Wednesday, June 9, 2010

Here We Aren't, So Quickly

It has arrived. The New Yorker's double fiction issue. And I know it's incredibly obvious for me to write about JSF's story, but you know what, he hasn't published any fiction in YEARS, and its very exciting after a memoir about vegetarianism and some random editing work. No, I haven't read Eating Animals, and yes, I know I should.

His latest short story, 'Here We Aren't, So Quickly,' opens with a nervous energy similar to that in Extremely Loud and Everything is Illuminated. So much so that I got anxious reading the online version after work on Monday in fear of hating it (would there be anything worse!?) and waited an entire day for my paper copy to arrive to finish the story.

LUCKILY for the sake of my own sanity, after 2-3 paragraphs you will understand his prose, fall head over heels with its tone, and have tears streaming down your face at the final paragraph for the sheer beauty of it all. (It doesn't take much.)
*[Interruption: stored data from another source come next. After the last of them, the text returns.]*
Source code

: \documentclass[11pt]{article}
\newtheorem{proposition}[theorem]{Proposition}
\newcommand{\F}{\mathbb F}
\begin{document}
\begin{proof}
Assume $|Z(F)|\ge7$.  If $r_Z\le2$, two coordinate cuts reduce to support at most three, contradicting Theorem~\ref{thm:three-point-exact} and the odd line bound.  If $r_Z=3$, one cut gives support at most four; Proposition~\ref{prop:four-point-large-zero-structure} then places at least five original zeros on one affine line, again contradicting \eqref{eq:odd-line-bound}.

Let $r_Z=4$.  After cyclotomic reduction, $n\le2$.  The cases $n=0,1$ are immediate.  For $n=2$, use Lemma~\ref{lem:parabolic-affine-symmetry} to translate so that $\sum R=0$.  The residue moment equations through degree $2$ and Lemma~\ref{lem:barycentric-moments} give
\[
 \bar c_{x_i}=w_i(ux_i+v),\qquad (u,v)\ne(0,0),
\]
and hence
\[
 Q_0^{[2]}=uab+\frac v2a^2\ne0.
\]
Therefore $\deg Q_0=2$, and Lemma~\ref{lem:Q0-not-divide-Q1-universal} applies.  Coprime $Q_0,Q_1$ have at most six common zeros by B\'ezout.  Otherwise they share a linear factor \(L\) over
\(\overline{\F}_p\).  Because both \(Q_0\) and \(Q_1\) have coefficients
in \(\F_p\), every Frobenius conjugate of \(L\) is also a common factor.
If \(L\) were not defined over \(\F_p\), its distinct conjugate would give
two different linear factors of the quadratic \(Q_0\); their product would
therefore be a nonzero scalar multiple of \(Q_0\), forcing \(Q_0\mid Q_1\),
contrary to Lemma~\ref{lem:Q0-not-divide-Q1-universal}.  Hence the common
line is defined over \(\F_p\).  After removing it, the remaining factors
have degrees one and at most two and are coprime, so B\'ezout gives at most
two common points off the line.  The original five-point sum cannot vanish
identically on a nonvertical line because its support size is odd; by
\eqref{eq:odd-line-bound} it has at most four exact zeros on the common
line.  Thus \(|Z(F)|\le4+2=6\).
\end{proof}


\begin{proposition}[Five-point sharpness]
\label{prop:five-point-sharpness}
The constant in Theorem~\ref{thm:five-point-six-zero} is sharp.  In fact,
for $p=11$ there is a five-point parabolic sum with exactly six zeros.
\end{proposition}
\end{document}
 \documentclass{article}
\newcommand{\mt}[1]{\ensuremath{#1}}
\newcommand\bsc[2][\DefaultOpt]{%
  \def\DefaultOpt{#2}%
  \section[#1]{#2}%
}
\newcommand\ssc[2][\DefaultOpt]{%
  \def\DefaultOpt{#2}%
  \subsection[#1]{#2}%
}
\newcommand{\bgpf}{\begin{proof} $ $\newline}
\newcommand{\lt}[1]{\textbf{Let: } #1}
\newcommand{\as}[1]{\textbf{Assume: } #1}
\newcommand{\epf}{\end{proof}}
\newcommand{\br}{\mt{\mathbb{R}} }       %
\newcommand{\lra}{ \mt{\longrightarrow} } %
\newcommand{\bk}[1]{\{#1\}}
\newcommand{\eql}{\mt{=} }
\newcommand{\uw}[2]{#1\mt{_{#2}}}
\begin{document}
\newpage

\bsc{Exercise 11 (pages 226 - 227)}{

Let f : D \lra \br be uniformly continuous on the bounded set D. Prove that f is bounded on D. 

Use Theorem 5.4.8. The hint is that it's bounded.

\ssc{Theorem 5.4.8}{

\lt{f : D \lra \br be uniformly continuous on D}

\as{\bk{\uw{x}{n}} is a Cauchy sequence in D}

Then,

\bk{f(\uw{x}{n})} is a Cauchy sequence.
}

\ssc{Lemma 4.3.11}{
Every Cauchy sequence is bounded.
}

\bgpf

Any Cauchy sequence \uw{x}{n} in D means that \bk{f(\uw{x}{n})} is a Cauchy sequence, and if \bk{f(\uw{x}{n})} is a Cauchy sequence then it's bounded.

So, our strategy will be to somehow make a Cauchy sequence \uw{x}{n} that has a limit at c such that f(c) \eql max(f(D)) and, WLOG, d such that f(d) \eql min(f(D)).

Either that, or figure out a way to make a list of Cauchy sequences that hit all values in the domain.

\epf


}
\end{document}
It's the story of a lifetime and a relationship not unlike Didion's pedestrian heartpouring in The Year of Magical Thinking-- a review of the everyday made extraordinary, and the regret that comes with missing it. It's told through a sentence structure that you'll want to underline like we did in college, in hopes of adding it's brilliance to our own DNA. A yellow highlighter in place of originality, I suppose. A taste:

"I was always watching movie trailers on my computer. You were always wiping surfaces. I was always hearing my father's laugh and never remembering his face. You broke every one's heart until you suddenly couldn't [...] At a certain point you became convinced that you were always reading yesterday's newspaper. At a certain point I stopped agonizing over being understood, and became over-reliant on my car's G.P.S You couldn't tolerate trace amounts of jelly in the peanut butter jar. I couldn't tolerate gratuitously boisterous laughter. At a certain point I could stare without pretext or apology. Isn't it funny that if God were to reveal and explain Himself, the majority of the world would necessarily be disappointed? At a certain point you stopped wearing sunscreen."

Jonathan, you ol' sap!

Also online you will find an absolute treat-- along with lovely little line drawing portraits, each of the '20 under 40' authors answered a brief questionnaire. FUN!
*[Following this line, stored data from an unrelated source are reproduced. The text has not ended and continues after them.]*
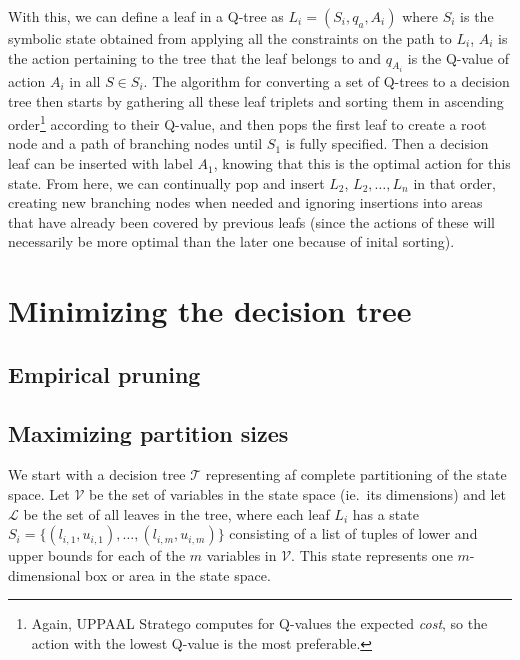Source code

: \documentclass{article}
\begin{document}
With this, we can define a leaf in a Q-tree as $L_i = (S_i, q_a, A_i)$ where
$S_i$ is the symbolic state obtained from applying all the constraints on the
path to $L_i$, $A_i$ is the action pertaining to the tree that the leaf belongs
to and $q_{A_i}$ is the Q-value of action $A_i$ in all $S \in S_i$. The
algorithm for converting a set of Q-trees to a decision tree then starts by
gathering all these leaf triplets and sorting them in ascending order\footnote{%
    Again, UPPAAL Stratego computes for Q-values the expected \textit{cost}, so
the action with the lowest Q-value is the most preferable.} according to their
Q-value, and then pops the first leaf to create a root node and a path of
branching nodes until $S_1$ is fully specified. Then a decision leaf can be
inserted with label $A_1$, knowing that this is the optimal action for this
state. From here, we can continually pop and insert $L_2$, $L_2, \ldots, L_n$ in
that order, creating new branching nodes when needed and ignoring insertions
into areas that have already been covered by previous leafs (since the actions
of these will necessarily be more optimal than the later one because of inital
sorting).


\section{Minimizing the decision tree}%
\label{sec:minimizingDT}

\lipsum[1]

\subsection{Empirical pruning}%
\label{subsec:empPruning}

\lipsum[2]

\subsection{Maximizing partition sizes}%
\label{subsec:findBoxes}

We start with a decision tree $\mathcal{T}$ representing af complete
partitioning of the state space. Let $\mathcal{V}$ be the set of variables in
the state space (ie.\ its dimensions) and let $\mathcal{L}$ be the set of all
leaves in the tree, where each leaf $L_{i}$ has a state $S_i =
\{(l_{i,1},u_{i,1}), \ldots, (l_{i,m},u_{i,m})\}$ consisting of a list of tuples
of lower and upper bounds for each of the $m$ variables in $\mathcal{V}$. This
state represents one $m$-dimensional box or area in the state space.
\end{document}
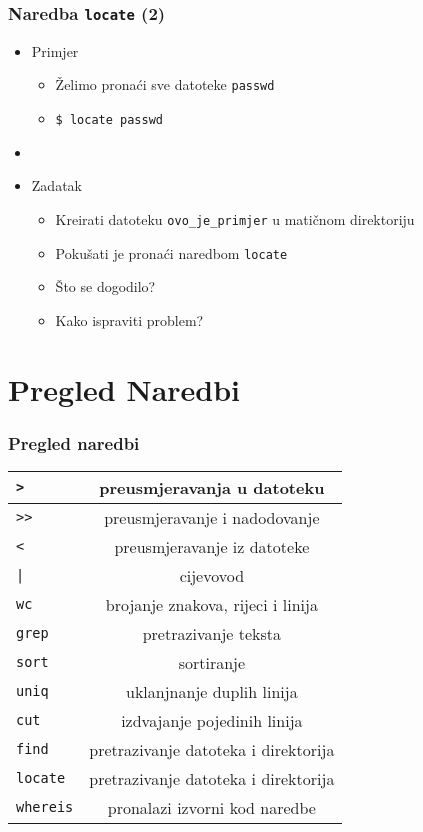 \documentclass{beamer}
\newcommand{\shell}[1]{\texttt{#1}}
\begin{document}
\begin{frame}[t]
\frametitle{Naredba \shell{locate} (2)}
\begin{itemize}
  \item Primjer
  \begin{itemize}
    \item Želimo pronaći sve datoteke \shell{passwd}
    \item[] \shell{\$ locate passwd}
  \end{itemize}
  \item[]
  \item Zadatak
  \begin{itemize}
      \item Kreirati datoteku \shell{ovo\_je\_primjer} u matičnom direktoriju
	  \item Pokušati je pronaći naredbom \shell{locate}
	  \item Što se dogodilo?
	  \item Kako ispraviti problem?
  \end{itemize}
\end{itemize}
\end{frame}


\section{Pregled Naredbi}

\begin{frame}[t]
\frametitle{Pregled naredbi}
\begin{tabular}{| l | c |} \hline
  \shell{>} & preusmjeravanja u datoteku \\ \hline
  \shell{>>} &  preusmjeravanje i nadodovanje\\ \hline
  \shell{<} & preusmjeravanje iz datoteke \\ \hline
  \shell{|} & cijevovod \\ \hline
  \shell{wc} & brojanje znakova, rijeci i linija \\ \hline
  \shell{grep} & pretrazivanje teksta \\ \hline
  \shell{sort} & sortiranje \\ \hline
  \shell{uniq} & uklanjnanje duplih linija \\ \hline
  \shell{cut} & izdvajanje pojedinih linija \\ \hline
  \shell{find} & pretrazivanje datoteka i direktorija \\ \hline
  \shell{locate} & pretrazivanje datoteka i direktorija \\ \hline
  \shell{whereis} & pronalazi izvorni kod naredbe \\ \hline
  

\end{tabular}
\end{frame}
\end{document}
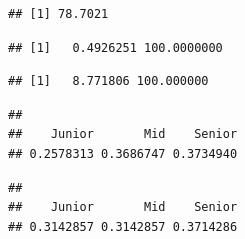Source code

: \documentclass[
]{article}
\newenvironment{Shaded}{\begin{snugshade}}{\end{snugshade}}
\newcommand{\AttributeTok}[1]{\textcolor[rgb]{0.13,0.29,0.53}{#1}}
\newcommand{\ConstantTok}[1]{\textcolor[rgb]{0.56,0.35,0.01}{#1}}
\newcommand{\FunctionTok}[1]{\textcolor[rgb]{0.13,0.29,0.53}{\textbf{#1}}}
\newcommand{\NormalTok}[1]{#1}
\newcommand{\SpecialCharTok}[1]{\textcolor[rgb]{0.81,0.36,0.00}{\textbf{#1}}}
\begin{document}
\begin{verbatim}
## [1] 78.7021
\end{verbatim}

\begin{Shaded}
\end{Shaded}

\begin{verbatim}
## [1]   0.4926251 100.0000000
\end{verbatim}

\begin{Shaded}
\end{Shaded}

\begin{verbatim}
## [1]   8.771806 100.000000
\end{verbatim}

\begin{Shaded}
\end{Shaded}

\begin{verbatim}
## 
##    Junior       Mid    Senior 
## 0.2578313 0.3686747 0.3734940
\end{verbatim}

\begin{Shaded}
\end{Shaded}

\begin{verbatim}
## 
##    Junior       Mid    Senior 
## 0.3142857 0.3142857 0.3714286
\end{verbatim}
\end{document}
While JSF's answers were perfectly satisfying, it was his wife, Nicole Krauss, who said it best. When asked what makes a piece of fiction work, she answered, "It's the ability to remind us of ourselves, of who we are in our essence, and at the same time deliver a revelation." And let me tell you, no one does it better than Krauss.... Except maybe Foer.
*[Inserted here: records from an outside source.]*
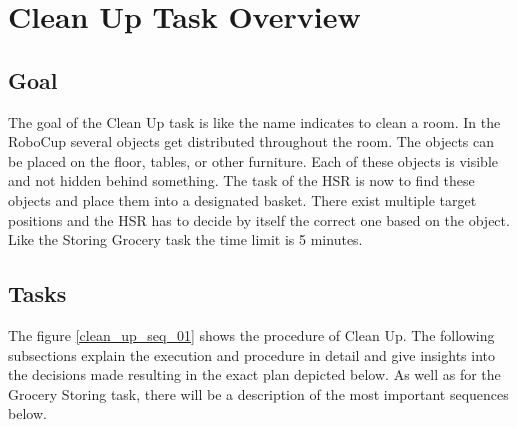 \documentclass[main.tex]{subfiles}
\begin{document}
	\begingroup

	\renewcommand{\cleardoublepage}{}

	\renewcommand{\clearpage}{}

	\chapter{Clean Up Task Overview}
	\label{cleanup-sequence}

		
		\section{Goal}
		The goal of the Clean Up task is like the name indicates to clean a room. In the RoboCup several objects get distributed throughout the room. The objects can be placed on the floor, tables, or other furniture. Each of these objects is visible and not hidden behind something. The task of the HSR is now to find these objects and place them into a designated basket. There exist multiple target positions and the HSR has to decide by itself the correct one based on the object. Like the Storing Grocery task the time limit is 5 minutes.

	  	\section{Tasks}
	  	The figure \ref{clean_up_seq_01} shows the procedure of Clean Up. The following subsections explain the execution and procedure in detail and give insights into the decisions made resulting in the exact plan depicted below. As well as for the Grocery Storing task, there will be a description of the most important sequences below.
\end{document}
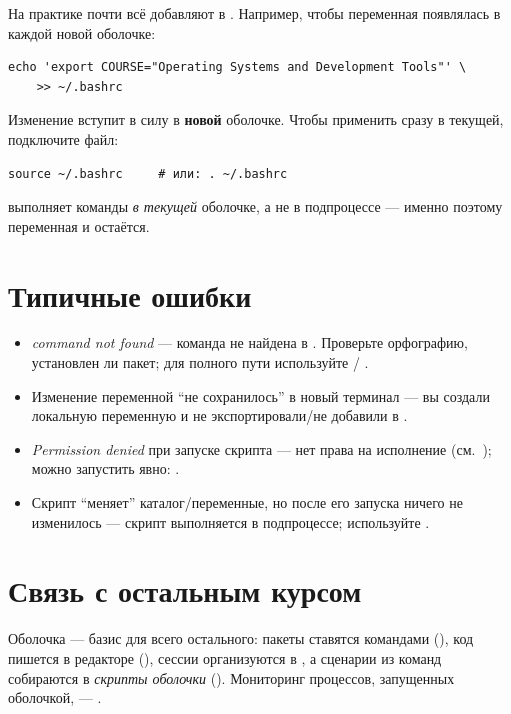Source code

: На практике почти всё добавляют в .
Например, чтобы переменная появлялась в каждой новой оболочке:
\begin{verbatim}
echo 'export COURSE="Operating Systems and Development Tools"' \
    >> ~/.bashrc
\end{verbatim}

Изменение вступит в силу в \textbf{новой} оболочке. Чтобы применить
сразу в текущей, подключите файл:
\begin{verbatim}
source ~/.bashrc     # или: . ~/.bashrc
\end{verbatim}

 выполняет команды \emph{в текущей} оболочке,
а не в подпроцессе --- именно поэтому переменная и остаётся.

\section{Типичные ошибки}
\begin{itemize}
  \item \emph{command not found} --- команда не найдена в .
    Проверьте орфографию, установлен ли пакет; для полного пути
    используйте  / .
  \item Изменение переменной ``не сохранилось'' в новый терминал ---
    вы создали локальную переменную и не экспортировали/не
    добавили в .
  \item \emph{Permission denied} при запуске скрипта --- нет права
    на исполнение (см.\ \nameref{ch:05-permissions});
    можно запустить явно: .
  \item Скрипт ``меняет'' каталог/переменные, но после его запуска
    ничего не изменилось --- скрипт выполняется в подпроцессе;
    используйте .
\end{itemize}

\section{Связь с остальным курсом}
Оболочка --- базис для всего остального: пакеты ставятся
командами (), код пишется в редакторе
(), сессии организуются в ,
а сценарии из команд собираются в
\emph{скрипты оболочки} ().
Мониторинг процессов, запущенных оболочкой, ---
.

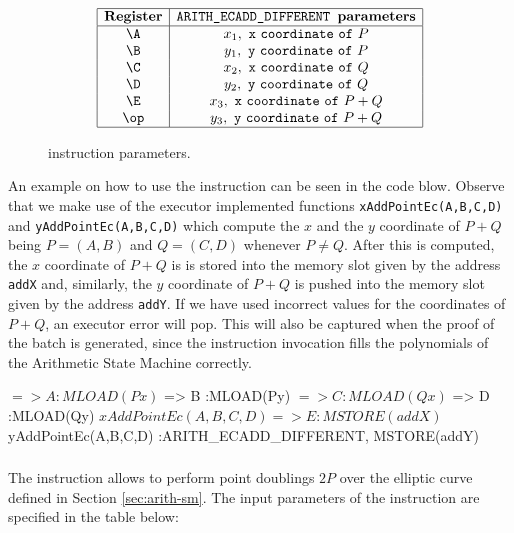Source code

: \begin{figure}[h!]
    \renewcommand{\figurename}{Table}
    \[
    \begin{array}{|c|c|}
        \hline
        \mathbf{Register} &\texttt{ARITH\_ECADD\_DIFFERENT } \textbf{parameters} \\ \hline
        \A & x_1, \mathtt{~x~coordinate~of~}P \\
        \B & y_1, \mathtt{~y~coordinate~of~}P \\
        \C & x_2, \mathtt{~x~coordinate~of~}Q \\
        \D & y_2, \mathtt{~y~coordinate~of~}Q \\
        \E & x_3, \mathtt{~x~coordinate~of~}P+Q \\
        \op & y_3, \mathtt{~y~coordinate~of~}P+Q \\
        \hline
    \end{array}
    \]
    \caption{\ARITHADDDIFF instruction parameters.}
    \label{tab:memory-first-example}
\end{figure}

An example on how to use the \ARITHADDDIFF instruction can be seen in the code blow. Observe that we make use of the executor implemented functions \texttt{xAddPointEc(A,B,C,D)} and \texttt{yAddPointEc(A,B,C,D)} which compute the $x$ and the $y$ coordinate of $P + Q$ being $P = (A, B)$ and $Q = (C, D)$ whenever $P \neq Q$. After this is computed, the $x$ coordinate of $P + Q$ is is stored into the memory slot given by the address \texttt{addX} and, similarly, the $y$ coordinate of $P + Q$ is pushed into the memory slot given by the address \texttt{addY}. If we have used incorrect values for the coordinates of $P + Q$, an executor error will pop. This will also be captured when the proof of the batch is generated, since the instruction invocation fills the polynomials of the Arithmetic State Machine correctly. 

\begin{zkasm}
$ => A  						:MLOAD(Px)
$ => B  						:MLOAD(Py)
$ => C  						:MLOAD(Qx)
$ => D  						:MLOAD(Qy)
${xAddPointEc(A,B,C,D)} => E  	:MSTORE(addX)
${yAddPointEc(A,B,C,D)} 		:ARITH_ECADD_DIFFERENT, MSTORE(addY)
\end{zkasm}


\subsubsection{\ARITHADDSAME}

The \ARITHADDSAME instruction allows to perform point doublings $2P$ over the elliptic curve defined in Section \ref{sec:arith-sm}. The input parameters of the instruction are specified in the table below:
NEXT UP, Krauss's short story in the June 28th issue. And if you still aren't convinced to read The NYer's fiction, MIGHT I REMIND YOU that in past issues, Krauss's short story The Last Words on Earth eventually turned into The History of Love, and Jon's The Very Ridged Search turned into Everything is Illuminated. They know what they're talking about, those editors over there at Big Bad Conde Nast. So we should probably do our part, and listen.